Aducanumab looked to be dead in March when Biogen stopped phase 3 development in response to a failed futility analysis. However, Biogen delivered a surprise last month, revealing plans to file for FDA approval on the strength of an assessment it argues shows the futility analysis was incorrect. Biogen was unequivocal in its assessment of the wrongness of the futility analysis.
Sandrock expressed a similarly confident, clear-cut view at the Stat Summit.
“I believe the drug works. I don’t think the field has ever seen data like this,” Sandrock said. “I’m very excited about the prospect of getting the drug approved.”
Sandrock’s confidence reflects the positive aspects of the data set, such as the statistically significant improvement on a clinical dementia scale seen in the patients in one phase 3 who received the high dose of aducanumab. The improvement is a rare example of an encouraging efficacy signal in a phase 3 Alzheimer’s trial, a field beset by a long history of outright failures.

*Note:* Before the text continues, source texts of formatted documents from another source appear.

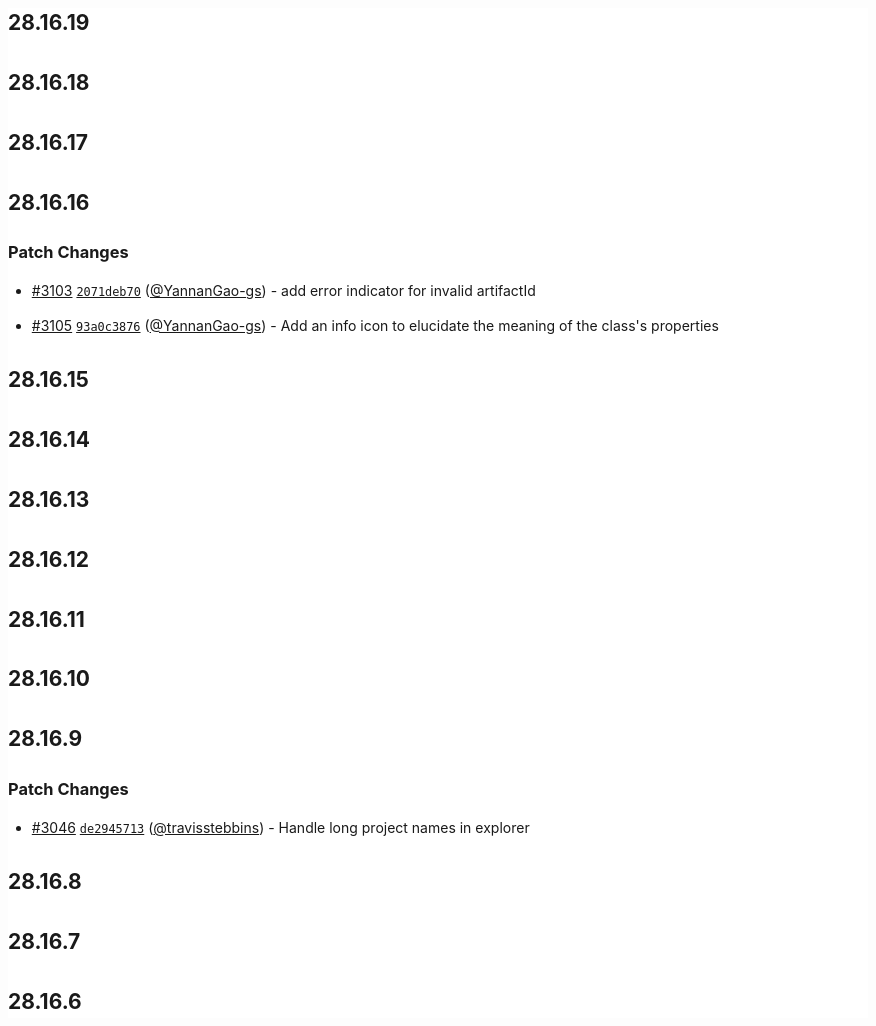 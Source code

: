 ## 28.16.19

## 28.16.18

## 28.16.17

## 28.16.16

### Patch Changes

- [#3103](https://github.com/finos/legend-studio/pull/3103) [`2071deb70`](https://github.com/finos/legend-studio/commit/2071deb70aac956efa7e042a887f2d83b2895ca2) ([@YannanGao-gs](https://github.com/YannanGao-gs)) - add error indicator for invalid artifactId

- [#3105](https://github.com/finos/legend-studio/pull/3105) [`93a0c3876`](https://github.com/finos/legend-studio/commit/93a0c387663e659ef6d6a9a2a4c4f335dfd7be2e) ([@YannanGao-gs](https://github.com/YannanGao-gs)) - Add an info icon to elucidate the meaning of the class's properties

## 28.16.15

## 28.16.14

## 28.16.13

## 28.16.12

## 28.16.11

## 28.16.10

## 28.16.9

### Patch Changes

- [#3046](https://github.com/finos/legend-studio/pull/3046) [`de2945713`](https://github.com/finos/legend-studio/commit/de2945713111d47798406033e70128e307c04bf4) ([@travisstebbins](https://github.com/travisstebbins)) - Handle long project names in explorer

## 28.16.8

## 28.16.7

## 28.16.6
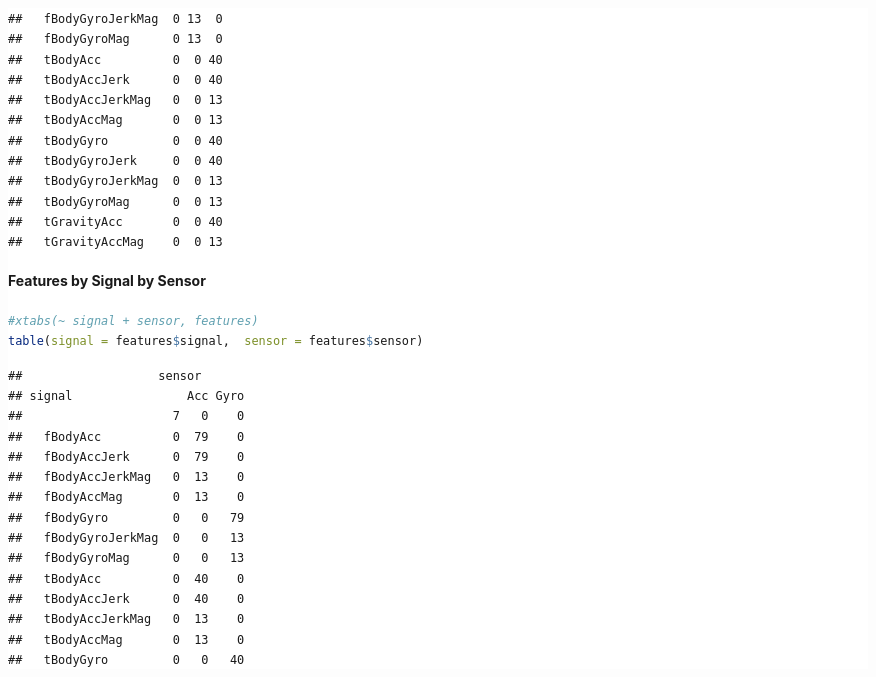     ##   fBodyGyroJerkMag  0 13  0
    ##   fBodyGyroMag      0 13  0
    ##   tBodyAcc          0  0 40
    ##   tBodyAccJerk      0  0 40
    ##   tBodyAccJerkMag   0  0 13
    ##   tBodyAccMag       0  0 13
    ##   tBodyGyro         0  0 40
    ##   tBodyGyroJerk     0  0 40
    ##   tBodyGyroJerkMag  0  0 13
    ##   tBodyGyroMag      0  0 13
    ##   tGravityAcc       0  0 40
    ##   tGravityAccMag    0  0 13

#### Features by Signal by Sensor

``` r
#xtabs(~ signal + sensor, features)
table(signal = features$signal,  sensor = features$sensor)
```

    ##                   sensor
    ## signal                Acc Gyro
    ##                     7   0    0
    ##   fBodyAcc          0  79    0
    ##   fBodyAccJerk      0  79    0
    ##   fBodyAccJerkMag   0  13    0
    ##   fBodyAccMag       0  13    0
    ##   fBodyGyro         0   0   79
    ##   fBodyGyroJerkMag  0   0   13
    ##   fBodyGyroMag      0   0   13
    ##   tBodyAcc          0  40    0
    ##   tBodyAccJerk      0  40    0
    ##   tBodyAccJerkMag   0  13    0
    ##   tBodyAccMag       0  13    0
    ##   tBodyGyro         0   0   40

The potential problem for Biogen is that other aspects of the data paint aducanumab in a much less favorable light. In the other phase 3, placebo numerically outperformed the high dose of aducanumab on a clinical dementia scale and a test of cognitive function.
Biogen has an explanation for the discrepancies between the data generated in the two trials, pointing to the effect of protocol amendments to argue the positive results reflect the true efficacy of aducanumab. Where the FDA comes down on the merits of that explanation will go some way to shaping whether Biogen’s bid to resurrect aducanumab pays off.